1/22「リチャード・ジュエル」109シネマズ (2020年6本目)
ポール・ウォルター・ハウザーが満を辞しての主演。彼という役者が持っているあらゆる性質がこの作品へのフィット感を超タイトにしていました。しかもイーストウッド映画で、という夢みたいな大舞台。

画像1

彼が演じるリチャード・ジュエルという男、とにかく別の意味で目が離せません。自分の好みを覚えてくれるのは嬉しいけどゴミから推測するなんてギリギリすぎる!しかもなんでそれを申告して問題ないと思えるんだ!何よりもなんで黙ってろって言ってるのにいっこも黙ってくれないんだ!と見ていて本当にイライラ楽しい。犬でいうところのマズルがお肉ではちきれそうなほどにぱつぱつ。

ここはジョージア州なので…とベッドに並べる銃の数々、母親のため息、弁護士の「この依頼を引き受けたのは間違いだったかも」というような表情、これは本当にあったことなのでしょうか。
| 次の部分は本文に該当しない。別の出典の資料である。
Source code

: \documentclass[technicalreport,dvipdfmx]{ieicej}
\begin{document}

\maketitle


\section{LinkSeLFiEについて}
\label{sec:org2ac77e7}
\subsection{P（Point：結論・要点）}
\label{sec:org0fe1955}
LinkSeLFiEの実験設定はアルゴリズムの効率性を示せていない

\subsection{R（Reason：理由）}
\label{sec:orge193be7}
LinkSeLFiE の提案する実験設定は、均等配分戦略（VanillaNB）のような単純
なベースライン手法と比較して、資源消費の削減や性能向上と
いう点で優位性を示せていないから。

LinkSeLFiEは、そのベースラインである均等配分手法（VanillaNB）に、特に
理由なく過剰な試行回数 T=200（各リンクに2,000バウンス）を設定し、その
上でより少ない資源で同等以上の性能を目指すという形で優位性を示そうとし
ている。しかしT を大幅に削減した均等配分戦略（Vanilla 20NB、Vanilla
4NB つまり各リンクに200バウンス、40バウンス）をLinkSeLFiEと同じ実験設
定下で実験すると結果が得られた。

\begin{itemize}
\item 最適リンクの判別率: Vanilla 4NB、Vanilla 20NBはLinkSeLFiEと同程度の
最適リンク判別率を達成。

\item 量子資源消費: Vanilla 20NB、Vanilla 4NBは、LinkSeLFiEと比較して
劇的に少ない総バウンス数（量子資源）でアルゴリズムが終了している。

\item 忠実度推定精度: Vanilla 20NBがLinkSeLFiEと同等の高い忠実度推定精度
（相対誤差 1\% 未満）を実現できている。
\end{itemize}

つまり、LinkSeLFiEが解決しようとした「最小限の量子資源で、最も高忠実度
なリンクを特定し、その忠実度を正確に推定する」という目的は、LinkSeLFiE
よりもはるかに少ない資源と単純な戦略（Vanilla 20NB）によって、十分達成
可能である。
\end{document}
全く笑える状況じゃないけど笑っちゃいますよね…。

私はリチャードに良く似たクラスメイトが小学生低学年のときにいたのですが、みなさんはどうでしょうか。あの当たり前のことをするあまりに疎ましがられるという図式を、そういった場面で私はどうしてたっけ、と苦さを感じながら思い出していました。そういう引き金をひいてくれるほどの、実在感。本当に見応えのあるキャスティングだと思います。

また今作のサム・ロックウェル演じるワトソン弁護士という人物の表現が素晴らしく、映画は電話越しの相手に喧嘩を売りまくっている彼の様子から始まるのですがそこから劇中途切れることなくほとばしる彼らしい強さがたまらなかったです。

ワトソンは、キラキラおめめに反してお口は大変悪いのですが、そのまっすぐな言葉で本当に優しく相手を褒め称えます。まだヒーロー扱いをされている時にニュースのインタビューを受けるリチャードをテレビ画面越しに見ながら、Good for you Radar. そして、あの美しいラストシーンでのLook at you. そういった言葉たちを聞きながら、こちらも大変胸が熱くなる思いでした。

リチャードもそうなのですが、ワトソンも、何を守り、何のために戦い、何を手を差し伸べるか、そういうことがよくわかっていて、手段の難しさとは別に心を決めることについてはとても簡単にできていることに驚くばかりでした。サム・ロックウェルは出演するにあたって本人と会ったそうなのですが、きっと彼のそういった人柄を直に感じたのでしょう。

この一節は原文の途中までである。